Description
Running StreamingKMeans Clustering with REDUCE_STREAMING_KMEANS = true and when no estimatedDistanceCutoff is specified, throws the following error
java.lang.IllegalArgumentException: Must have nonzero number of training and test vectors. Asked for %.1f %% of %d vectors for test [10.000000149011612, 0] at com.google.common.base.Preconditions.checkArgument(Preconditions.java:120) at org.apache.mahout.clustering.streaming.cluster.BallKMeans.splitTrainTest(BallKMeans.java:176) at org.apache.mahout.clustering.streaming.cluster.BallKMeans.cluster(BallKMeans.java:192) at org.apache.mahout.clustering.streaming.mapreduce.StreamingKMeansReducer.getBestCentroids(StreamingKMeansReducer.java:107) at org.apache.mahout.clustering.streaming.mapreduce.StreamingKMeansReducer.reduce(StreamingKMeansReducer.java:73) at org.apache.mahout.clustering.streaming.mapreduce.StreamingKMeansReducer.reduce(StreamingKMeansReducer.java:37) at org.apache.hadoop.mapreduce.Reducer.run(Reducer.java:177) at org.apache.hadoop.mapred.ReduceTask.runNewReducer(ReduceTask.java:649) at org.apache.hadoop.mapred.ReduceTask.run(ReduceTask.java:418) at org.apache.hadoop.mapred.LocalJobRunner$Job.run(LocalJobRunner.java:398)

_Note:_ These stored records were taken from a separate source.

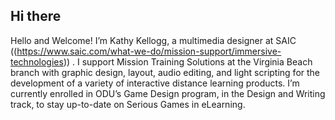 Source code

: ##  Hi there
Hello and Welcome! I’m Kathy Kellogg, a multimedia designer at SAIC ((https://www.saic.com/what-we-do/mission-support/immersive-technologies)) . I support Mission Training Solutions at the Virginia Beach branch with graphic design, layout, audio editing, and light scripting for the development of a variety of interactive distance learning products. I’m currently enrolled in ODU’s Game Design program, in the Design and Writing track, to stay up-to-date on Serious Games in eLearning.
<!--
**kathykgame395/kathykgame395** is a ✨ _special_ ✨ repository because its `README.md` (this file) appears on your GitHub profile.
-->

The issue is caused by the following code in StreamingKMeansThread.call()
Iterator<Centroid> datapointsIterator = datapoints.iterator(); if (estimateDistanceCutoff == StreamingKMeansDriver.INVALID_DISTANCE_CUTOFF) { List<Centroid> estimatePoints = Lists.newArrayListWithExpectedSize(NUM_ESTIMATE_POINTS); while (datapointsIterator.hasNext() && estimatePoints.size() < NUM_ESTIMATE_POINTS) { estimatePoints.add(datapointsIterator.next()); } estimateDistanceCutoff = ClusteringUtils.estimateDistanceCutoff(estimatePoints, searcher.getDistanceMeasure()); } StreamingKMeans clusterer = new StreamingKMeans(searcher, numClusters, estimateDistanceCutoff); while (datapointsIterator.hasNext()) { clusterer.cluster(datapointsIterator.next()); }
The code is using the same iterator twice, and it fails on the second use for obvious reasons.